Last September in Minn-Chem, Inc. v. Agrium Incorporated, the Seventh Circuit interpreted the Foreign Trade Antitrust Improvements Act (“FTAIA”), 15 U.S.C. § 6a, in a way that made it more difficult to plead a Sherman Act claim based on alleged anticompetitive behavior that occurred abroad. (The earlier post is here.) Specifically, the decision concluded that absent allegations of anticompetitive conduct that actually targets the U.S. import market, a plaintiff alleging foreign anticompetitive conduct must allege facts that, if proved, demonstrate a direct, substantial, and reasonably foreseeable effect on U.S. domestic or import commerce. Allegations that defendants collusively set sale prices in other countries that were a benchmark for U.S. prices are insufficient if the complaint does not explain how this benchmarking occurred and affected U.S. prices. (For a bit more about the panel decision and a link to its text, see the earlier entry here.)

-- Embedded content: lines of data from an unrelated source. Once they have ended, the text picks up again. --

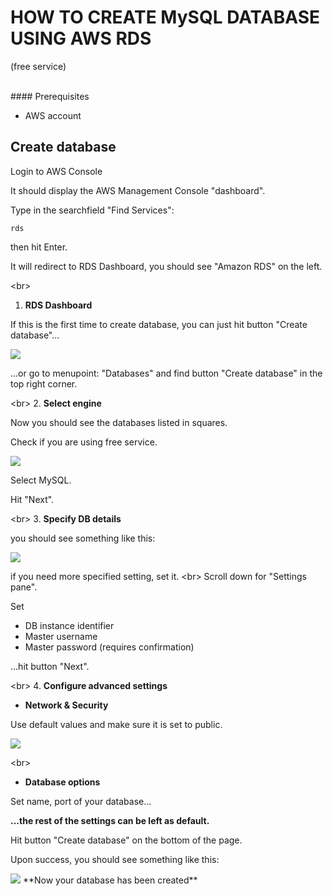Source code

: # HOW TO CREATE MySQL DATABASE USING AWS RDS

(free service)

<br>
#### Prerequisites

  - AWS account


## Create database

Login to AWS Console

It should display the AWS Management Console "dashboard".

Type in the searchfield "Find Services":

```
rds

```

then hit Enter.

It will redirect to RDS Dashboard, you should see "Amazon RDS" on the left.

<br\>
1. **RDS Dashboard**

If this is the first time to create database, you can just hit button "Create database"...

<img src="/assets/aws-rds-create.png">


...or go to menupoint: "Databases" and find button "Create database" in the top right corner.

<br\>
2. **Select engine**

Now you should see the databases listed in squares.

Check if you are using free service.

<img src="aws-rds-free-use.png">

Select MySQL.

Hit "Next".

<br\>
3. **Specify DB details**

you should see something like this:

<img src="aws-specify.db-details.png">

if you need more specified setting, set it.
<br\>
Scroll down for "Settings pane".

Set 

 - DB instance identifier
 - Master username
 - Master password (requires confirmation)

...hit button "Next".

<br\>
4. **Configure advanced settings**

* **Network & Security**

Use default values and make sure it is set to public.

<img src="aws-conf-advance-set.png">

<br\>
* **Database options**

Set name, port of your database...

**...the rest of the settings can be left as default.**

Hit button "Create database" on the bottom of the page.

Upon success, you should see something like this:

<img src="aws-rds-db-success.png">
<br\>
**Now your database has been created**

The court reheard the case en banc on Wednesday, February 8. The bulk of the court’s questions came from Chief Judge Easterbrook and Judges Posner, Wood, and Hamilton. In general the questioning from those judges seemed hostile to the appellants’ view that the FTAIA defeated plaintiffs’ attempt to plead a Sherman Act claim based on allegations that defendants imported anticompetitively priced potash into the U.S. The en banc argument is available here.